リペアセンターでは、縫製、圧着など工程や製品ごとに作業エリアが分かれ、店舗で受付けたものや直接お客様から同センターに依頼が届いたもののリペアを行っており、その数は年間約18,000点にのぼります。

リペアの依頼を受けた中には、破損の状況が深刻で機能が保てないと判断され、リペアができないものもあるようですが、現場には「この状態から本当に直せるのか」と思うほどのものもあり、リペアを担当する方が真剣な眼差しで製品と向かい合っている姿がありました。破損して綿が露出した状態になってしまっているダウンジャケットを修理しているリペア担当の方からは「表面の破損が大きい状態を見てお客様は怪我をしなかっただろうかと思いましたが、裏は無事なのでこのジャケットが守ってくれたのだなと。どうすれば機能を保ちながら修復できるかを考えています。」というお話も伺えました。捨てられてしまいそうなものも、リペアにより生まれ変われる可能性があること、そしてその製品には物語があり、リペアはそれらを紡いでいく大事な機能であるということを感じられる一面でした。

学生から「リペアの現場としてお客様にお伝えしたいことや醸成したい文化などがあれば教えてください」との質問が投げかけられた際は、「日々のお手入れや保管はとても大事です。破損が軽微な状態で修理ができたら機能を保てる可能性が広がります。」とのお答えがあり、学生からは「リペアセンターの皆様が知っているような、『長く着続けるために必要なこと』をお客様がわかる仕組みがあるとよいと思った。」など意見交換が自然と発生したことも印象的でした。

現場に入る前は黙々と作業されている状況を想像していましたが、和やかな雰囲気の中で、担当者同士がエリアを超えてコミュニケーションを取っている光景があり、その光景に驚いたことをお伝えすると、「社内はどこにいってもこのようにコミュニケーションが活発に行われている。

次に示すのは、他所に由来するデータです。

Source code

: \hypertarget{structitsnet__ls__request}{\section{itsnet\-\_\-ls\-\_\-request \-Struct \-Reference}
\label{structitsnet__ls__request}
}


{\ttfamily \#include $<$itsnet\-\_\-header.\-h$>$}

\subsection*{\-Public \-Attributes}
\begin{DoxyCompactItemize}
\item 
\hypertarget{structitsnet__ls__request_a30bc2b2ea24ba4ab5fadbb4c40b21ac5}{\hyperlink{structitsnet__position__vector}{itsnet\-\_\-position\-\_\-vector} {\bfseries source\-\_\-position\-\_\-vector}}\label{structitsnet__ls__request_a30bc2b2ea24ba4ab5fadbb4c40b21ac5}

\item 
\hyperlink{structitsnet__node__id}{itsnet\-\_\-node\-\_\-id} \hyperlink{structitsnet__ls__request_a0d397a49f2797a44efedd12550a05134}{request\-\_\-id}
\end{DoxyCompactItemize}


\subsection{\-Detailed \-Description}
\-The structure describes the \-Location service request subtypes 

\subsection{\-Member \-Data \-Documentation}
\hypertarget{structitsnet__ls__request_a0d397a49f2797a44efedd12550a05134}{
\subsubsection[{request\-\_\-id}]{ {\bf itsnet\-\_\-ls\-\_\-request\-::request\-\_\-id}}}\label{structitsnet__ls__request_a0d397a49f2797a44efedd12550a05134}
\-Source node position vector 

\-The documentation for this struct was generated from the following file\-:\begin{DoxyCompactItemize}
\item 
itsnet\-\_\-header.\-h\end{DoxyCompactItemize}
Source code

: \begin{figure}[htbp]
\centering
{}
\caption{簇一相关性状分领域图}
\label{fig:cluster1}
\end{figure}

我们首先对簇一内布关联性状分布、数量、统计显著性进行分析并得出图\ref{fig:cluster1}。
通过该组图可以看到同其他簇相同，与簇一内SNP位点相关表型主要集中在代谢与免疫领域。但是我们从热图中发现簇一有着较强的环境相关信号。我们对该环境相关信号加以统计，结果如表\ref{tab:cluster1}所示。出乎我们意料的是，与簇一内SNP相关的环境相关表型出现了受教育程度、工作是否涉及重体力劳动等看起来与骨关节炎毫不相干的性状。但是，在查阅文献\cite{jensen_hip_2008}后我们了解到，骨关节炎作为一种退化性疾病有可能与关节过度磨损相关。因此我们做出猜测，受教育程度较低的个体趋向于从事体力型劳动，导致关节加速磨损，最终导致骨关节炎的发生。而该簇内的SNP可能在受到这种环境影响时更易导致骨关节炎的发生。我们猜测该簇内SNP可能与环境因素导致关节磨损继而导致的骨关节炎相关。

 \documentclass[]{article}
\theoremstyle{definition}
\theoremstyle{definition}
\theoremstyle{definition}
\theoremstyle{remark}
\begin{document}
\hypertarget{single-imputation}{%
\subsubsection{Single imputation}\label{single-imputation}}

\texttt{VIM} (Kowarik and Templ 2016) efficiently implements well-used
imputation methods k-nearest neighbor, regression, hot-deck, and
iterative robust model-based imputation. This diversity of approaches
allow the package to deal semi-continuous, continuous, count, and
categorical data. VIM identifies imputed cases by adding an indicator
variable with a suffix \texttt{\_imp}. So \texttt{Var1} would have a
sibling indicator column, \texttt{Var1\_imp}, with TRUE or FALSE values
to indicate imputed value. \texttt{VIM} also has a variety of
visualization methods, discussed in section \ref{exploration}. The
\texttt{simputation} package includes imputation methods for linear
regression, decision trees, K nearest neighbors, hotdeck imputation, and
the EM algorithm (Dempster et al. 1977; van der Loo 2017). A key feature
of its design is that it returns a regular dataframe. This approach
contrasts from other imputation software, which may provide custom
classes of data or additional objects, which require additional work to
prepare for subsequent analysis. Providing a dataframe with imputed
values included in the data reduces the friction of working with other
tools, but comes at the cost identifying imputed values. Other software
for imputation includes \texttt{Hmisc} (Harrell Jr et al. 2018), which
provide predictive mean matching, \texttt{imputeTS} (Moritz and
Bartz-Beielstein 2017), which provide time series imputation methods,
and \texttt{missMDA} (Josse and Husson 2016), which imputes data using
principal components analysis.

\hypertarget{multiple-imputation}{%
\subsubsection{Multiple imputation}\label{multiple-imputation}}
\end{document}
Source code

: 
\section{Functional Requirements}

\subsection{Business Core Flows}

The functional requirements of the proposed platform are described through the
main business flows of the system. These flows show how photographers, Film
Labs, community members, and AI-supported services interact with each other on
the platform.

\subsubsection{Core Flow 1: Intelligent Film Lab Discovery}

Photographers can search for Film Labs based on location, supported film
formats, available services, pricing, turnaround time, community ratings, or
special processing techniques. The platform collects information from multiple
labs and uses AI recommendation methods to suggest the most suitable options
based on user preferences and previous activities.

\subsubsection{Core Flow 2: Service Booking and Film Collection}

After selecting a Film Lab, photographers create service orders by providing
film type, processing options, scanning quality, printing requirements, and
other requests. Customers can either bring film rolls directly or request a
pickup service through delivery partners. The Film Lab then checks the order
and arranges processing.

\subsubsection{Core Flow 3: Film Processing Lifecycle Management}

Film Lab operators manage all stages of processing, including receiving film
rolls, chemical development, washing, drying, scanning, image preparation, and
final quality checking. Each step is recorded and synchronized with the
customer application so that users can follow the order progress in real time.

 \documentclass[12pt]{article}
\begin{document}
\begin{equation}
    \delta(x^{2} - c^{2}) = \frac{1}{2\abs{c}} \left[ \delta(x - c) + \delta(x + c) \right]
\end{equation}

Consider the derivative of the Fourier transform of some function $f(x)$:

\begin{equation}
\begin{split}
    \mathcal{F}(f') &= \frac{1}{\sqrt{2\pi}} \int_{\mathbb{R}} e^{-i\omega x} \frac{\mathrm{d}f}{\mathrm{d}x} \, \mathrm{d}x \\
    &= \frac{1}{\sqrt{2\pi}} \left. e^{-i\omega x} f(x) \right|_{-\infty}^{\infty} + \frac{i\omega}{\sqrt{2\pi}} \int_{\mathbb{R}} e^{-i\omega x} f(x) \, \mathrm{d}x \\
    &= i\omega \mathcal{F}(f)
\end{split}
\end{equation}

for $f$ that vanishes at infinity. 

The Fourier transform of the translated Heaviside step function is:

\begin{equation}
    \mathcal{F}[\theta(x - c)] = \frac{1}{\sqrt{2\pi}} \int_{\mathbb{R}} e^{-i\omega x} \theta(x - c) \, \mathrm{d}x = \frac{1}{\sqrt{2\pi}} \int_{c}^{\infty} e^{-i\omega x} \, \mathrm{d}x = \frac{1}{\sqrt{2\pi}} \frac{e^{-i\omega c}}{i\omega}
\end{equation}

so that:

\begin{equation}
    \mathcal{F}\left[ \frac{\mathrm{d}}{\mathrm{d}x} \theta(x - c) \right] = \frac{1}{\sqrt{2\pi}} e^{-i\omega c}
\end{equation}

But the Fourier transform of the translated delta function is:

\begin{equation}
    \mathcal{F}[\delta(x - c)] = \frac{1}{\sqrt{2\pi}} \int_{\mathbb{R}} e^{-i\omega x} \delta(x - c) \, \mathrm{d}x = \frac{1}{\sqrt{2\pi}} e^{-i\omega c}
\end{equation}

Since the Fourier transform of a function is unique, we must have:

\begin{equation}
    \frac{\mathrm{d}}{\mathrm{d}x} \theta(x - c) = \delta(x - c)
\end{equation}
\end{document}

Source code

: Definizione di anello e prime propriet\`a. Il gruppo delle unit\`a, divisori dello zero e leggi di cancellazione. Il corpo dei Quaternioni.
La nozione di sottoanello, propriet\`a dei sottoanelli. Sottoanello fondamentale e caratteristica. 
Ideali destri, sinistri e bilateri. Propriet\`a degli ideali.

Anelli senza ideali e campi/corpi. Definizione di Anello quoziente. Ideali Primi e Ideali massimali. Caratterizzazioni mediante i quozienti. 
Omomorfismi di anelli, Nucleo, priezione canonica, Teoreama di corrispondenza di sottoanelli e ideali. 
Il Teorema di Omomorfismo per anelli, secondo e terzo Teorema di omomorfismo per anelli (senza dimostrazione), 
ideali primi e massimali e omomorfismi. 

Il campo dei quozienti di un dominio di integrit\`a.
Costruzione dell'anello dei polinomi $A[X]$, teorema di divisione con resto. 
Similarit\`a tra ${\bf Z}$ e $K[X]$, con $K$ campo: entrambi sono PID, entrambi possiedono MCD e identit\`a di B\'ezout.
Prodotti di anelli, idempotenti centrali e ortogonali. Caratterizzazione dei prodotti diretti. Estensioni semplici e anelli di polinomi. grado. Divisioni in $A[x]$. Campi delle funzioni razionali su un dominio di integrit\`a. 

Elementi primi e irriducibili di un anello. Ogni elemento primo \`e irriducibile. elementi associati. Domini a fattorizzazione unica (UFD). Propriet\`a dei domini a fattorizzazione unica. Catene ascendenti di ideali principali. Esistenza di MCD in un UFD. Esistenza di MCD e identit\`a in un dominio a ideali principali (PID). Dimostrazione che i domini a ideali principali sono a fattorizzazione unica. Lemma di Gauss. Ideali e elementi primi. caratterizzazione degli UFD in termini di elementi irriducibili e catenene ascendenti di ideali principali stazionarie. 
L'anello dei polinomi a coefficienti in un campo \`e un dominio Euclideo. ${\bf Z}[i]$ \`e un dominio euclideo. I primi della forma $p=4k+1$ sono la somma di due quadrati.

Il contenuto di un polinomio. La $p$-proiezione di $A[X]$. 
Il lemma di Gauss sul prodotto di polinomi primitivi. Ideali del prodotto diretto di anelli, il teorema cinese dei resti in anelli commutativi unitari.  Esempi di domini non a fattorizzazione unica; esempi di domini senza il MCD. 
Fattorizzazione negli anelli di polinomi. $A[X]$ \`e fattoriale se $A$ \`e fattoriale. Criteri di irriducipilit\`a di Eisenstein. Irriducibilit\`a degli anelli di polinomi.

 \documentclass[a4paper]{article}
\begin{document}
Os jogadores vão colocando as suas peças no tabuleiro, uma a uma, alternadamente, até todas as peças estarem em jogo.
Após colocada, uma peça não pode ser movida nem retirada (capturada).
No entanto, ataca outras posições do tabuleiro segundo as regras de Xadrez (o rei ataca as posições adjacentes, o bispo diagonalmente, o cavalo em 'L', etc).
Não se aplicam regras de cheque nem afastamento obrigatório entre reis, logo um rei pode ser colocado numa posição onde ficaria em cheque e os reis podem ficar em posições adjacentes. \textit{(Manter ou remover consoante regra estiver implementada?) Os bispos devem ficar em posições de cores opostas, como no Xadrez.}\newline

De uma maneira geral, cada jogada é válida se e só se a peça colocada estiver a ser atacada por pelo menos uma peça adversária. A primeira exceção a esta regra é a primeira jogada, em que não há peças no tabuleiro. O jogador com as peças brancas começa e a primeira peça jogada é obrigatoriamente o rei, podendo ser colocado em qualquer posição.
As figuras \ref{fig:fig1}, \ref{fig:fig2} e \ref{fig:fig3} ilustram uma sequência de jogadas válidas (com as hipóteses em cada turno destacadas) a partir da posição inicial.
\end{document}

『私たちは、故郷である地球を救うためにビジネスを営む』というわかりやすいミッションステートメントがあるから、同じ想いを持った社員が集まっているのでコミュニケーションは起きやすい環境ではあるかもしれない。」とのお答えがありました。

リペアセンターに送られてくるものは「手放す」という選択をされず、何かしらのお客様の想いが込められているように感じられました。まだ使えるモノはリペアをするという手段があることを意識することはもちろん大事ですが、身に着けるものに対する愛着、思い出を意識的に作っていくことも大切であるという気づきも得られました。

またパタゴニアがなぜ製造・販売のみならず回収・リペアまで行うのか、企業として目指す姿、地球に対する強い意志、そういったものを五感で感じられた貴重な機会となりました。